KeyError: 'data'

Hi,

I am doing BERT training with a drop dataset; I have downloaded the dataset and modified passages and questions; when I used the replaced dataset to run the script, it could get some results but also returned an error: “input_data = json.load(reader)[“data”]”.
But I don’t know how to fix the problem, could anyone give me some tips? That would be much appreciated! : )

I have found the problem. But not sure how to fix it.
This is the original squad dataset.
squad
This is the drop dataset.


And the code in the script.

So, can I delete the [“data”] here to fix the key error?

There may be an issue with the way your data is formatted. Could you please share the structure of your data?

Thank you for replying. I have found the problem. but not sure how to fix it.
This is the drop dataset.


This is the squad dataset
squad
And the code in the script

So, can I delete the [“data”] here to fix the key error?

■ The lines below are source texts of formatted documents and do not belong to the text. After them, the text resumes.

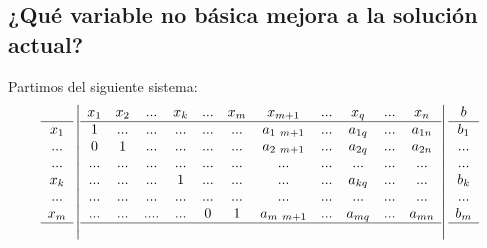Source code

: \subsection{¿Qué variable no básica mejora a la solución actual?}
Partimos del siguiente sistema:
$$
\begin{array}{c}
  \\ \hline
  x_1 \\
  ... \\
  ... \\
  x_k \\
  ... \\
  x_m \\ \hline
  ~
\end{array}
\left|
  \begin{array}{cccccc}
    x_1 & x_2 & ... & x_k & ... & x_m \\ \hline
    1 & ... & ... &...& ...& ... \\
    0 & 1 & ... & ...& ...& ... \\
    ... & ... & ... & ... & ...& ... \\
    ... & ... & ... & 1 & ...& ... \\
    ... & ... & ... & ... & ...& ... \\
    ... & ...& .... & ... &  0  & 1\\ \hline
        & & & 
  \end{array}
  \begin{array}{ccccc}
    x_{m+1} & ... & x_q & ... & x_n \\ \hline
    a_{1 ~ m+1} & ... & a_{1q} & ... & a_{1n} \\
    a_{2 ~ m+1} & ... & a_{2q} & ... & a_{2n} \\
    ... & ... & ... & ...& ... \\
    ... & ... & a_{kq} & ...& ... \\
    ... & ... & ... & ...& ... \\
    a_{m ~ m+1} & ... & a_{mq} & ... & a_{mn} \\ \hline
            & & & &
  \end{array}
\right|
\begin{array}{c}
  b \\ \hline
  b_1 \\
  ... \\
  ... \\
  b_k \\
  ... \\
  b_m \\ \hline
  ~
\end{array}
$$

  • It appears that you may be utilizing the run_squad.py file from Huggingface’s repository. If you intend to use it as is, you must adhere to the format given by Huggingface, which can be found at the following link: squad_format.
  • The key and value must be accurate, and it seems that several keys in your drop dataset, such as passage and qa_pairs , are incorrect. Additionally, I do not see context or answer_start in your drop dataset. Before anything else, you should review the format and create your drop_dataset accordingly.